→ Data section

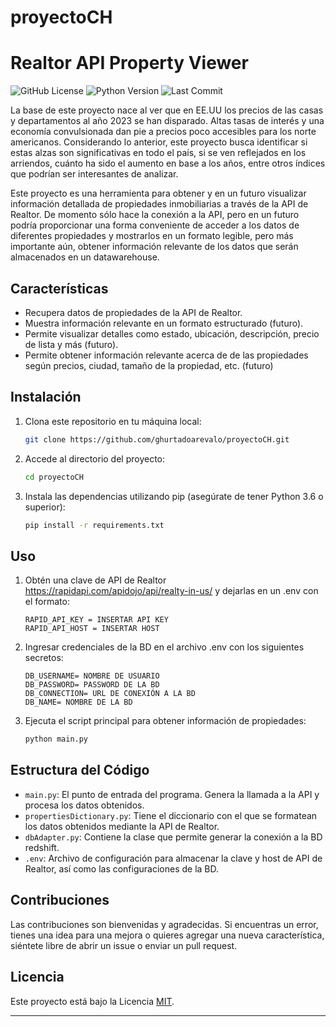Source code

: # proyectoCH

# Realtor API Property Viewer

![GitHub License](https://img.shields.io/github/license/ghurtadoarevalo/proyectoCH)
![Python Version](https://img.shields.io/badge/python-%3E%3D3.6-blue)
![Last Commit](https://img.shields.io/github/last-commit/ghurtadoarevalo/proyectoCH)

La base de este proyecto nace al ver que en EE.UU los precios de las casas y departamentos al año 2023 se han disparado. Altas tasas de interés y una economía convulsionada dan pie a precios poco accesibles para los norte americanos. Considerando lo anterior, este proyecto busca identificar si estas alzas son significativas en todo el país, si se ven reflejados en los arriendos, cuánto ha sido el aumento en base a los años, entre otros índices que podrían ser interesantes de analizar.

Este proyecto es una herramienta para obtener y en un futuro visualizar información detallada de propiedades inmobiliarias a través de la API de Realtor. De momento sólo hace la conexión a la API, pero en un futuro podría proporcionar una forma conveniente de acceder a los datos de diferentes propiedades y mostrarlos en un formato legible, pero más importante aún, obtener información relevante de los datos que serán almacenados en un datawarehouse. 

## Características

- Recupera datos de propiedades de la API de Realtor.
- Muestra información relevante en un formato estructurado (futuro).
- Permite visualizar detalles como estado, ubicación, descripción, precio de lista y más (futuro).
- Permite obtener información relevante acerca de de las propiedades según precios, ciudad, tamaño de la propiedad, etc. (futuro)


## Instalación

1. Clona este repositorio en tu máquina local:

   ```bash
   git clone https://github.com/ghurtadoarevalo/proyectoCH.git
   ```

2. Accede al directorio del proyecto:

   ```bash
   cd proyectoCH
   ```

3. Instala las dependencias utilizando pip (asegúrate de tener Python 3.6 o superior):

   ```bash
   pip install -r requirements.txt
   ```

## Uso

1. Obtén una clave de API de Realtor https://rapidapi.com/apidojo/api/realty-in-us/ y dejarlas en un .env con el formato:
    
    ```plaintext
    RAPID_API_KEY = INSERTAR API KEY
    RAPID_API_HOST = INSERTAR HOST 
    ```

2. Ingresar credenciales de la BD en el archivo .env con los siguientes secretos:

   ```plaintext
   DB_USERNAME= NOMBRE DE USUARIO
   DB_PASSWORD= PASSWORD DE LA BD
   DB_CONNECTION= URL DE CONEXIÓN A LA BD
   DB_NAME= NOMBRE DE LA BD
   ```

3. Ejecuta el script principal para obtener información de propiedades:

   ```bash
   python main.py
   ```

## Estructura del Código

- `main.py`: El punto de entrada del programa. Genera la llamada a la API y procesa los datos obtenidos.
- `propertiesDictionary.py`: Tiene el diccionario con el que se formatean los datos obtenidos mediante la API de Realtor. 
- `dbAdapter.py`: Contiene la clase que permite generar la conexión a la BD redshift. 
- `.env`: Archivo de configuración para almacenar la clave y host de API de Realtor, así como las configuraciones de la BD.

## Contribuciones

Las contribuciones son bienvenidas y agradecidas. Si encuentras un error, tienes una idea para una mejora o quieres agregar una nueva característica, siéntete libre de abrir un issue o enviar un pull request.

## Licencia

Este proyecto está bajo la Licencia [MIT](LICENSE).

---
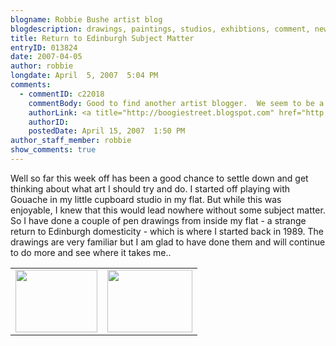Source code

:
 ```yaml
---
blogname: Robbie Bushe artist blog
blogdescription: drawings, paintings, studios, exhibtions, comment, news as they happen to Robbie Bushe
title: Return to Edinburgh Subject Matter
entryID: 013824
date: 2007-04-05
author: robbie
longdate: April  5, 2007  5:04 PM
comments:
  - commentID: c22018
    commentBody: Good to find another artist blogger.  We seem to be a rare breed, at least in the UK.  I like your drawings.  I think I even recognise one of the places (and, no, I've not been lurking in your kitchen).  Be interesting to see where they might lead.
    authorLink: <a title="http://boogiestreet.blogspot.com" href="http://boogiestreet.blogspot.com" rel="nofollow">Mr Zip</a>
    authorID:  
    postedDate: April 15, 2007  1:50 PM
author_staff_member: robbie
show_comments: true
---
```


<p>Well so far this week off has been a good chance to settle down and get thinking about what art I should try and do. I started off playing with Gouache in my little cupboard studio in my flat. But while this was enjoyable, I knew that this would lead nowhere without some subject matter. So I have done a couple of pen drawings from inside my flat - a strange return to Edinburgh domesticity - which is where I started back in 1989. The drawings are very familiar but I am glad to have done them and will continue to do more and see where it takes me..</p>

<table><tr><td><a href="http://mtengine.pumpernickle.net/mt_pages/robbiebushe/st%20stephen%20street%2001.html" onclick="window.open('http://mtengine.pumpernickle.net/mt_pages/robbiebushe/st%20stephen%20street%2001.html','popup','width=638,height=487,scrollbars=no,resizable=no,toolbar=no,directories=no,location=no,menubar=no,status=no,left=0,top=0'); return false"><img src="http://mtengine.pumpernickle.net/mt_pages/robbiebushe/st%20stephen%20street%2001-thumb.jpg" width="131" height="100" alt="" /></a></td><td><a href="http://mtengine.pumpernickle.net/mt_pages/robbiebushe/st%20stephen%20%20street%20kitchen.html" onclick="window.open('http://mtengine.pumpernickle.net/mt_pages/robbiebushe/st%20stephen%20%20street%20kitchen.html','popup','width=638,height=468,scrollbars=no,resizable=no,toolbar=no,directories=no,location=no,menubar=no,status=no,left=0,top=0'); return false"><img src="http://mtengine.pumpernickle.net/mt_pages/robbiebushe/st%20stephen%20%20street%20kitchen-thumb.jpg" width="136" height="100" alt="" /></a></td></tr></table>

→ What is expected
The pictures in the entries above should be left out; all else must be copied exactly.

→ Task result
Source code

: # proyectoCH

# Realtor API Property Viewer

![GitHub License](https://img.shields.io/github/license/ghurtadoarevalo/proyectoCH)
![Python Version](https://img.shields.io/badge/python-%3E%3D3.6-blue)
![Last Commit](https://img.shields.io/github/last-commit/ghurtadoarevalo/proyectoCH)

La base de este proyecto nace al ver que en EE.UU los precios de las casas y departamentos al año 2023 se han disparado. Altas tasas de interés y una economía convulsionada dan pie a precios poco accesibles para los norte americanos. Considerando lo anterior, este proyecto busca identificar si estas alzas son significativas en todo el país, si se ven reflejados en los arriendos, cuánto ha sido el aumento en base a los años, entre otros índices que podrían ser interesantes de analizar.

Este proyecto es una herramienta para obtener y en un futuro visualizar información detallada de propiedades inmobiliarias a través de la API de Realtor. De momento sólo hace la conexión a la API, pero en un futuro podría proporcionar una forma conveniente de acceder a los datos de diferentes propiedades y mostrarlos en un formato legible, pero más importante aún, obtener información relevante de los datos que serán almacenados en un datawarehouse. 

## Características

- Recupera datos de propiedades de la API de Realtor.
- Muestra información relevante en un formato estructurado (futuro).
- Permite visualizar detalles como estado, ubicación, descripción, precio de lista y más (futuro).
- Permite obtener información relevante acerca de de las propiedades según precios, ciudad, tamaño de la propiedad, etc. (futuro)


## Instalación

1. Clona este repositorio en tu máquina local:

   ```bash
   git clone https://github.com/ghurtadoarevalo/proyectoCH.git
   ```

2. Accede al directorio del proyecto:

   ```bash
   cd proyectoCH
   ```

3. Instala las dependencias utilizando pip (asegúrate de tener Python 3.6 o superior):

   ```bash
   pip install -r requirements.txt
   ```

## Uso

1. Obtén una clave de API de Realtor https://rapidapi.com/apidojo/api/realty-in-us/ y dejarlas en un .env con el formato:
    
    ```plaintext
    RAPID_API_KEY = INSERTAR API KEY
    RAPID_API_HOST = INSERTAR HOST 
    ```

2. Ingresar credenciales de la BD en el archivo .env con los siguientes secretos:

   ```plaintext
   DB_USERNAME= NOMBRE DE USUARIO
   DB_PASSWORD= PASSWORD DE LA BD
   DB_CONNECTION= URL DE CONEXIÓN A LA BD
   DB_NAME= NOMBRE DE LA BD
   ```

3. Ejecuta el script principal para obtener información de propiedades:

   ```bash
   python main.py
   ```

## Estructura del Código

- `main.py`: El punto de entrada del programa. Genera la llamada a la API y procesa los datos obtenidos.
- `propertiesDictionary.py`: Tiene el diccionario con el que se formatean los datos obtenidos mediante la API de Realtor. 
- `dbAdapter.py`: Contiene la clase que permite generar la conexión a la BD redshift. 
- `.env`: Archivo de configuración para almacenar la clave y host de API de Realtor, así como las configuraciones de la BD.

## Contribuciones

Las contribuciones son bienvenidas y agradecidas. Si encuentras un error, tienes una idea para una mejora o quieres agregar una nueva característica, siéntete libre de abrir un issue o enviar un pull request.

## Licencia

Este proyecto está bajo la Licencia [MIT](LICENSE).

---
Source code

:
 ```yaml
---
blogname: Robbie Bushe artist blog
blogdescription: drawings, paintings, studios, exhibtions, comment, news as they happen to Robbie Bushe
title: Return to Edinburgh Subject Matter
entryID: 013824
date: 2007-04-05
author: robbie
longdate: April  5, 2007  5:04 PM
comments:
  - commentID: c22018
    commentBody: Good to find another artist blogger.  We seem to be a rare breed, at least in the UK.  I like your drawings.  I think I even recognise one of the places (and, no, I've not been lurking in your kitchen).  Be interesting to see where they might lead.
    authorLink: <a title="http://boogiestreet.blogspot.com" href="http://boogiestreet.blogspot.com" rel="nofollow">Mr Zip</a>
    authorID:  
    postedDate: April 15, 2007  1:50 PM
author_staff_member: robbie
show_comments: true
---
```


<p>Well so far this week off has been a good chance to settle down and get thinking about what art I should try and do. I started off playing with Gouache in my little cupboard studio in my flat. But while this was enjoyable, I knew that this would lead nowhere without some subject matter. So I have done a couple of pen drawings from inside my flat - a strange return to Edinburgh domesticity - which is where I started back in 1989. The drawings are very familiar but I am glad to have done them and will continue to do more and see where it takes me..</p>

<table><tr><td><a href="http://mtengine.pumpernickle.net/mt_pages/robbiebushe/st%20stephen%20street%2001.html" onclick="window.open('http://mtengine.pumpernickle.net/mt_pages/robbiebushe/st%20stephen%20street%2001.html','popup','width=638,height=487,scrollbars=no,resizable=no,toolbar=no,directories=no,location=no,menubar=no,status=no,left=0,top=0'); return false"><img src="http://mtengine.pumpernickle.net/mt_pages/robbiebushe/st%20stephen%20street%2001-thumb.jpg" width="131" height="100" alt="" /></a></td><td><a href="http://mtengine.pumpernickle.net/mt_pages/robbiebushe/st%20stephen%20%20street%20kitchen.html" onclick="window.open('http://mtengine.pumpernickle.net/mt_pages/robbiebushe/st%20stephen%20%20street%20kitchen.html','popup','width=638,height=468,scrollbars=no,resizable=no,toolbar=no,directories=no,location=no,menubar=no,status=no,left=0,top=0'); return false"><img src="http://mtengine.pumpernickle.net/mt_pages/robbiebushe/st%20stephen%20%20street%20kitchen-thumb.jpg" width="136" height="100" alt="" /></a></td></tr></table>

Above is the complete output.